# pro's and con's of extended A-arms



## Unity_Jon (Oct 9, 2002)

Hey all, I built my car like a hopper, but i never intended to hop it but hey ho we all know how the story goes... the only thing i haven't changed yet is the Upper A-arms i have some reinforced stock ones on it right now and i have some 1" extended ones ready to go in it but before i fit them up is there anything i should be aware of, i like my car to sit low so that may be an issue as i'm running 14" wheels for driveablity they may not tuck under the arch anymore but is there anything else, no matter how obvious ?


----------



## Classic Customs (Oct 31, 2008)

i drive a 64 impala to and from my shop everyday with 1.5 extended arms on 13's. they just wear a tad more than if they were stock. 

remember you can always shim them back in with factory shims.


----------



## Classic Customs (Oct 31, 2008)

and get 13's you crazy cracker.


----------



## Unity_Jon (Oct 9, 2002)

> _Originally posted by Classic Customs_@May 10 2010, 04:42 AM~17440911
> *and get 13's you crazy cracker.
> *



Its an option as my wheels are begining to look a bit tired, cheap D's for ya ! 

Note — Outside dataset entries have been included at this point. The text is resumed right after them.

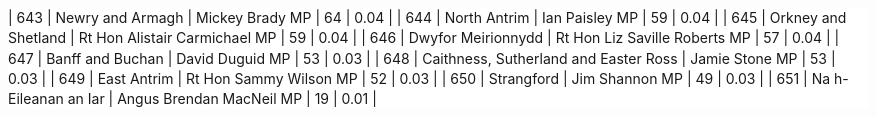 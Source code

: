 | 643 | Newry and Armagh | Mickey Brady MP | 64 | 0.04 |
| 644 | North Antrim | Ian Paisley MP | 59 | 0.04 |
| 645 | Orkney and Shetland | Rt Hon Alistair Carmichael MP | 59 | 0.04 |
| 646 | Dwyfor Meirionnydd | Rt Hon Liz Saville Roberts MP | 57 | 0.04 |
| 647 | Banff and Buchan | David Duguid MP | 53 | 0.03 |
| 648 | Caithness, Sutherland and Easter Ross | Jamie Stone MP | 53 | 0.03 |
| 649 | East Antrim | Rt Hon Sammy Wilson MP | 52 | 0.03 |
| 650 | Strangford | Jim Shannon MP | 49 | 0.03 |
| 651 | Na h-Eileanan an Iar | Angus Brendan MacNeil MP | 19 | 0.01 |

I can see it now, i fit them and shim them back to make the wheel tuck i may as well not have bothered extending them LOL


----------



## red chev (Feb 1, 2006)

their aint none :biggrin: a 1 inch extention is a really nice extension..dont butterfly when locked up looks nice..me i would go 1 1/2...you can always shim back!!


----------



## DirtySanchez (Feb 19, 2006)

my cutlass has caprice uppers ( equal to 1" extension) when I had 13" wire I kept going through tires like crazy... I put 14" wires & never had a problem... I don't like how they look but fuck it, haven't changed a tire yet & it also rides way better... I still like the 13's look.


----------



## cadillacj (Jan 26, 2009)

cons :tire wear


----------



## maladora (Jan 20, 2010)

are there any added benifits for hopping with extended a arms? example: do you get more travel out of your front end with extended arms?


----------



## Unity_Jon (Oct 9, 2002)

> _Originally posted by maladora_@May 10 2010, 10:00 PM~17449922
> *are there any added benifits for hopping with extended a arms? example: do you get more travel out of your front end with extended arms?
> *



As far as i know its all about relieving the stress off the ball joint by not over articulating it, but i've chained my uppers so that does a similar thing, doesnt it ?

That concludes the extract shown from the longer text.